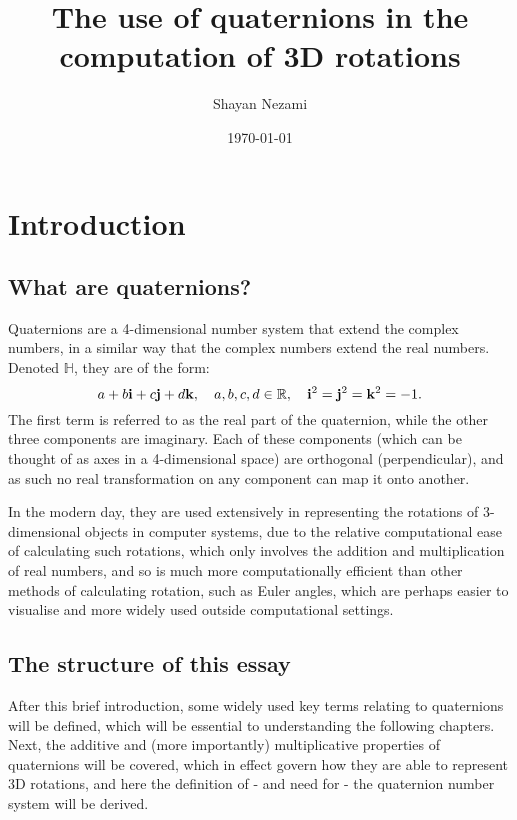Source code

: \documentclass[10pt]{article}
\title{The use of quaternions in the computation of 3D rotations}
\author{Shayan Nezami}
\date{\today}
\begin{document}
\maketitle
\vspace{10pt}
\tableofcontents
\pagebreak

\section{Introduction}

\subsection{What are quaternions?}

Quaternions are a 4-dimensional number system that extend the complex numbers, in a similar way that the complex numbers extend the real numbers. Denoted $\mathbb{H}$, they are of the form:
\begin{equation}
    a + b\vb{i} + c\vb{j} + d\vb{k}, \quad a, b, c, d \in \mathbb{R}, \quad \vb{i}^2=\vb{j}^2=\vb{k}^2=-1.
\end{equation}
The first term is referred to as the real part of the quaternion, while the other three components are imaginary. Each of these components (which can be thought of as axes in a 4-dimensional space) are orthogonal (perpendicular), and as such no real transformation on any component can map it onto another.

In the modern day, they are used extensively in representing the rotations of 3-dimensional objects in computer systems, due to the relative computational ease of calculating such rotations, which only involves the addition and multiplication of real numbers, and so is much more computationally efficient than other methods of calculating rotation, such as Euler angles, which are perhaps easier to visualise and more widely used outside computational settings. \cite{QuaternionWiki}

\subsection{The structure of this essay}

After this brief introduction, some widely used key terms relating to quaternions will be defined, which will be essential to understanding the following chapters. Next, the additive and (more importantly) multiplicative properties of quaternions will be covered, which in effect govern how they are able to represent 3D rotations, and here the definition of - and need for - the quaternion number system will be derived.
\end{document}
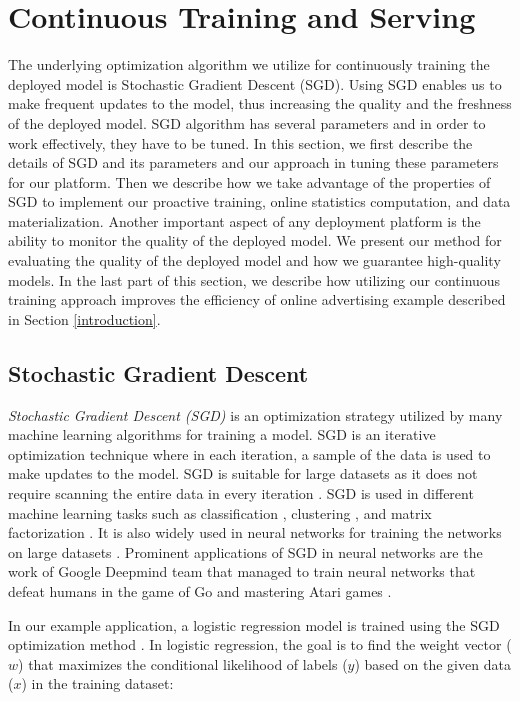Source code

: \section{Continuous Training and Serving} \label{continuous-training-serving}
The underlying optimization algorithm we utilize for continuously training the deployed model is Stochastic Gradient Descent (SGD).
Using SGD enables us to make frequent updates to the model, thus increasing the quality and the freshness of the deployed model.
SGD algorithm has several parameters and in order to work effectively, they have to be tuned.
In this section, we first describe the details of SGD and its parameters and our approach in tuning these parameters for our platform.
Then we describe how we take advantage of the properties of SGD to implement our proactive training, online statistics computation, and data materialization.
Another important aspect of any deployment platform is the ability to monitor the quality of the deployed model.
We present our method for evaluating the quality of the deployed model and how we guarantee high-quality models.
In the last part of this section, we describe how utilizing our continuous training approach improves the efficiency of online advertising example described in Section \ref{introduction}.

\subsection{Stochastic Gradient Descent} \label{sgd}
\textit{Stochastic Gradient Descent (SGD)} is an optimization strategy utilized by many machine learning algorithms for training a model.
SGD is an iterative optimization technique where in each iteration, a sample of the data is used to make updates to the model.
SGD is suitable for large datasets as it does not require scanning the entire data in every iteration \cite{bottou2010large}.
SGD is used in different machine learning tasks such as classification \cite{zhang2004solving, macmahan2013}, clustering \cite{bottou1995convergence}, and matrix factorization \cite{koren2009matrix,  funk2006netflix}.
It is also widely used in neural networks for training the networks on large datasets \cite{dean2012large}.
Prominent applications of SGD in neural networks are the work of Google Deepmind team that managed to train neural networks that defeat humans in the game of Go \cite{silver2016mastering} and mastering Atari games \cite{mnih2013playing}.

In our example application, a logistic regression model is trained using the SGD optimization method \cite{macmahan2013}.
In logistic regression, the goal is to find the weight vector ($w$) that maximizes the conditional likelihood of labels ($y$) based on the given data ($x$) in the training dataset:

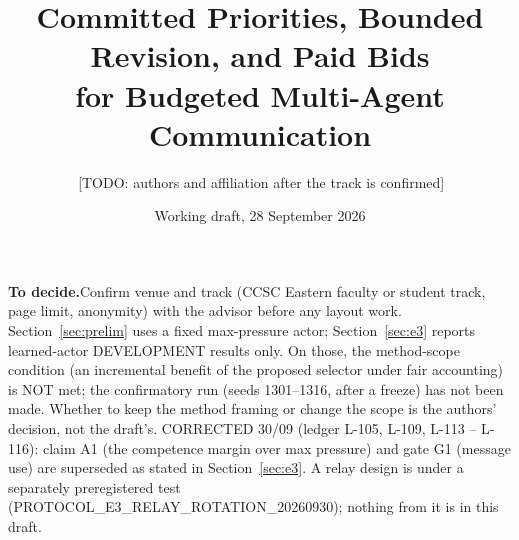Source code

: \documentclass[11pt]{article}
\theoremstyle{definition}
\newif\ifshownotes\shownotestrue
\newcommand{\TODO}[1]{\ifshownotes{\color{todocol}\,\textsf{\footnotesize[TODO: #1]}}\fi}
\newcommand{\TODOPAR}[1]{\ifshownotes\par\vspace{2pt}\noindent%
  {\color{todocol}\textsf{\footnotesize\textbf{To decide.}\;#1}}\par\vspace{2pt}\fi}
\begin{document}
\title{Committed Priorities, Bounded Revision, and Paid Bids\\for Budgeted Multi-Agent Communication}
\author{\TODO{authors and affiliation after the track is confirmed}}
\date{Working draft, 28 September 2026}
\maketitle

\TODOPAR{Confirm venue and track (CCSC Eastern faculty or student track, page limit, anonymity) with
the advisor before any layout work. Section~\ref{sec:prelim} uses a fixed max-pressure actor;
Section~\ref{sec:e3} reports learned-actor DEVELOPMENT results only. On those, the method-scope
condition (an incremental benefit of the proposed selector under fair accounting) is NOT met; the
confirmatory run (seeds 1301--1316, after a freeze) has not been made. Whether to keep the method
framing or change the scope is the authors' decision, not the draft's.
CORRECTED 30/09 (ledger L-105, L-109, L-113 -- L-116): claim A1 (the competence margin over max pressure) and gate G1
(message use) are superseded as stated in Section~\ref{sec:e3}. A relay design is under a separately preregistered test
(PROTOCOL\_E3\_RELAY\_ROTATION\_20260930); nothing from it is in this draft.}
\end{document}
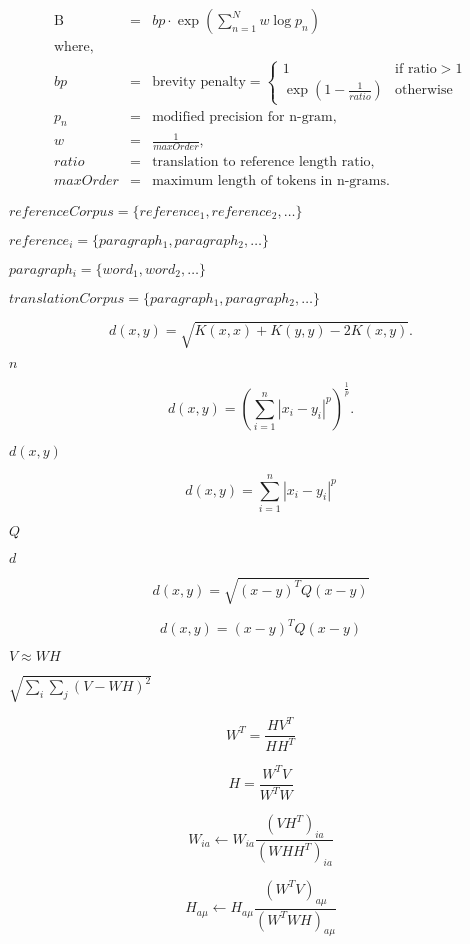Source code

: \documentclass{article}
\begin{document}
\begin{eqnarray*} \text{B} &=& bp \cdot \exp \left(\sum_{n=1}^{N} w \log p_n \right) \\ \text{where,} \\ bp &=& \text{brevity penalty} = \begin{cases} 1 & \text{if ratio} > 1 \\ \exp \left(1-\frac{1}{ratio}\right) & \text{otherwise} \end{cases} \\ p_n &=& \text{modified precision for n-gram,} \\ w &=& \frac {1}{maxOrder}, \\ ratio &=& \text{translation to reference length ratio,} \\ maxOrder &=& \text{maximum length of tokens in n-grams.} \end{eqnarray*}
\pagebreak

$ referenceCorpus = \{reference_1, reference_2, \ldots \} $
\pagebreak

$ reference_i = \{paragraph_1, paragraph_2, \ldots \} $
\pagebreak

$ paragraph_i = \{word_1, word_2, \ldots \} $
\pagebreak

$ translationCorpus = \{paragraph_1, paragraph_2, \ldots \} $
\pagebreak

\[ d(x, y) = \sqrt{ K(x, x) + K(y, y) - 2K(x, y) }. \]
\pagebreak

$ n $
\pagebreak

\[ d(x, y) = \left( \sum_{i = 1}^{n} | x_i - y_i |^p \right)^{\frac{1}{p}}. \]
\pagebreak

$ d(x, y) $
\pagebreak

\[ d(x, y) = \sum_{i = 1}^{n} | x_i - y_i |^p \]
\pagebreak

$ Q $
\pagebreak

$ d $
\pagebreak

\[ d(x, y) = \sqrt{(x - y)^T Q (x - y)} \]
\pagebreak

\[ d(x, y) = (x - y)^T Q (x - y) \]
\pagebreak

$ V \approx WH $
\pagebreak

$ \sqrt{\sum_i \sum_j(V-WH)^2} $
\pagebreak

\[ W^T = \frac{H V^T}{H H^T} \]
\pagebreak

\[ H = \frac{W^T V}{W^T W} \]
\pagebreak

\[ W_{ia} \leftarrow W_{ia} \frac{(VH^T)_{ia}}{(WHH^T)_{ia}} \]
\pagebreak

\[ H_{a\mu} \leftarrow H_{a\mu} \frac{(W^T V)_{a\mu}}{(W^T WH)_{a\mu}} \]
\pagebreak
\end{document}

● ● ● ● ●

WORK TASK: If a record holds a picture, leave the picture out and copy the rest exactly.

RESPONSE FOR THIS EXERCISE:
Source code

: \documentclass[10pt]{article}
\title{The use of quaternions in the computation of 3D rotations}
\author{Shayan Nezami}
\date{\today}
\begin{document}
\maketitle
\vspace{10pt}
\tableofcontents
\pagebreak

\section{Introduction}

\subsection{What are quaternions?}

Quaternions are a 4-dimensional number system that extend the complex numbers, in a similar way that the complex numbers extend the real numbers. Denoted $\mathbb{H}$, they are of the form:
\begin{equation}
    a + b\vb{i} + c\vb{j} + d\vb{k}, \quad a, b, c, d \in \mathbb{R}, \quad \vb{i}^2=\vb{j}^2=\vb{k}^2=-1.
\end{equation}
The first term is referred to as the real part of the quaternion, while the other three components are imaginary. Each of these components (which can be thought of as axes in a 4-dimensional space) are orthogonal (perpendicular), and as such no real transformation on any component can map it onto another.

In the modern day, they are used extensively in representing the rotations of 3-dimensional objects in computer systems, due to the relative computational ease of calculating such rotations, which only involves the addition and multiplication of real numbers, and so is much more computationally efficient than other methods of calculating rotation, such as Euler angles, which are perhaps easier to visualise and more widely used outside computational settings. \cite{QuaternionWiki}

\subsection{The structure of this essay}

After this brief introduction, some widely used key terms relating to quaternions will be defined, which will be essential to understanding the following chapters. Next, the additive and (more importantly) multiplicative properties of quaternions will be covered, which in effect govern how they are able to represent 3D rotations, and here the definition of - and need for - the quaternion number system will be derived.
\end{document}
Source code

: \section{Continuous Training and Serving} \label{continuous-training-serving}
The underlying optimization algorithm we utilize for continuously training the deployed model is Stochastic Gradient Descent (SGD).
Using SGD enables us to make frequent updates to the model, thus increasing the quality and the freshness of the deployed model.
SGD algorithm has several parameters and in order to work effectively, they have to be tuned.
In this section, we first describe the details of SGD and its parameters and our approach in tuning these parameters for our platform.
Then we describe how we take advantage of the properties of SGD to implement our proactive training, online statistics computation, and data materialization.
Another important aspect of any deployment platform is the ability to monitor the quality of the deployed model.
We present our method for evaluating the quality of the deployed model and how we guarantee high-quality models.
In the last part of this section, we describe how utilizing our continuous training approach improves the efficiency of online advertising example described in Section \ref{introduction}.

\subsection{Stochastic Gradient Descent} \label{sgd}
\textit{Stochastic Gradient Descent (SGD)} is an optimization strategy utilized by many machine learning algorithms for training a model.
SGD is an iterative optimization technique where in each iteration, a sample of the data is used to make updates to the model.
SGD is suitable for large datasets as it does not require scanning the entire data in every iteration \cite{bottou2010large}.
SGD is used in different machine learning tasks such as classification \cite{zhang2004solving, macmahan2013}, clustering \cite{bottou1995convergence}, and matrix factorization \cite{koren2009matrix,  funk2006netflix}.
It is also widely used in neural networks for training the networks on large datasets \cite{dean2012large}.
Prominent applications of SGD in neural networks are the work of Google Deepmind team that managed to train neural networks that defeat humans in the game of Go \cite{silver2016mastering} and mastering Atari games \cite{mnih2013playing}.

In our example application, a logistic regression model is trained using the SGD optimization method \cite{macmahan2013}.
In logistic regression, the goal is to find the weight vector ($w$) that maximizes the conditional likelihood of labels ($y$) based on the given data ($x$) in the training dataset:

Source code

: \documentclass[11pt]{article}
\theoremstyle{definition}
\newif\ifshownotes\shownotestrue
\newcommand{\TODO}[1]{\ifshownotes{\color{todocol}\,\textsf{\footnotesize[TODO: #1]}}\fi}
\newcommand{\TODOPAR}[1]{\ifshownotes\par\vspace{2pt}\noindent%
  {\color{todocol}\textsf{\footnotesize\textbf{To decide.}\;#1}}\par\vspace{2pt}\fi}
\begin{document}
\title{Committed Priorities, Bounded Revision, and Paid Bids\\for Budgeted Multi-Agent Communication}
\author{\TODO{authors and affiliation after the track is confirmed}}
\date{Working draft, 28 September 2026}
\maketitle

\TODOPAR{Confirm venue and track (CCSC Eastern faculty or student track, page limit, anonymity) with
the advisor before any layout work. Section~\ref{sec:prelim} uses a fixed max-pressure actor;
Section~\ref{sec:e3} reports learned-actor DEVELOPMENT results only. On those, the method-scope
condition (an incremental benefit of the proposed selector under fair accounting) is NOT met; the
confirmatory run (seeds 1301--1316, after a freeze) has not been made. Whether to keep the method
framing or change the scope is the authors' decision, not the draft's.
CORRECTED 30/09 (ledger L-105, L-109, L-113 -- L-116): claim A1 (the competence margin over max pressure) and gate G1
(message use) are superseded as stated in Section~\ref{sec:e3}. A relay design is under a separately preregistered test
(PROTOCOL\_E3\_RELAY\_ROTATION\_20260930); nothing from it is in this draft.}
\end{document}
Source code

: \documentclass{article}
\begin{document}
\begin{eqnarray*} \text{B} &=& bp \cdot \exp \left(\sum_{n=1}^{N} w \log p_n \right) \\ \text{where,} \\ bp &=& \text{brevity penalty} = \begin{cases} 1 & \text{if ratio} > 1 \\ \exp \left(1-\frac{1}{ratio}\right) & \text{otherwise} \end{cases} \\ p_n &=& \text{modified precision for n-gram,} \\ w &=& \frac {1}{maxOrder}, \\ ratio &=& \text{translation to reference length ratio,} \\ maxOrder &=& \text{maximum length of tokens in n-grams.} \end{eqnarray*}
\pagebreak

$ referenceCorpus = \{reference_1, reference_2, \ldots \} $
\pagebreak

$ reference_i = \{paragraph_1, paragraph_2, \ldots \} $
\pagebreak

$ paragraph_i = \{word_1, word_2, \ldots \} $
\pagebreak

$ translationCorpus = \{paragraph_1, paragraph_2, \ldots \} $
\pagebreak

\[ d(x, y) = \sqrt{ K(x, x) + K(y, y) - 2K(x, y) }. \]
\pagebreak

$ n $
\pagebreak

\[ d(x, y) = \left( \sum_{i = 1}^{n} | x_i - y_i |^p \right)^{\frac{1}{p}}. \]
\pagebreak

$ d(x, y) $
\pagebreak

\[ d(x, y) = \sum_{i = 1}^{n} | x_i - y_i |^p \]
\pagebreak

$ Q $
\pagebreak

$ d $
\pagebreak

\[ d(x, y) = \sqrt{(x - y)^T Q (x - y)} \]
\pagebreak

\[ d(x, y) = (x - y)^T Q (x - y) \]
\pagebreak

$ V \approx WH $
\pagebreak

$ \sqrt{\sum_i \sum_j(V-WH)^2} $
\pagebreak

\[ W^T = \frac{H V^T}{H H^T} \]
\pagebreak

\[ H = \frac{W^T V}{W^T W} \]
\pagebreak

\[ W_{ia} \leftarrow W_{ia} \frac{(VH^T)_{ia}}{(WHH^T)_{ia}} \]
\pagebreak

\[ H_{a\mu} \leftarrow H_{a\mu} \frac{(W^T V)_{a\mu}}{(W^T WH)_{a\mu}} \]
\pagebreak
\end{document}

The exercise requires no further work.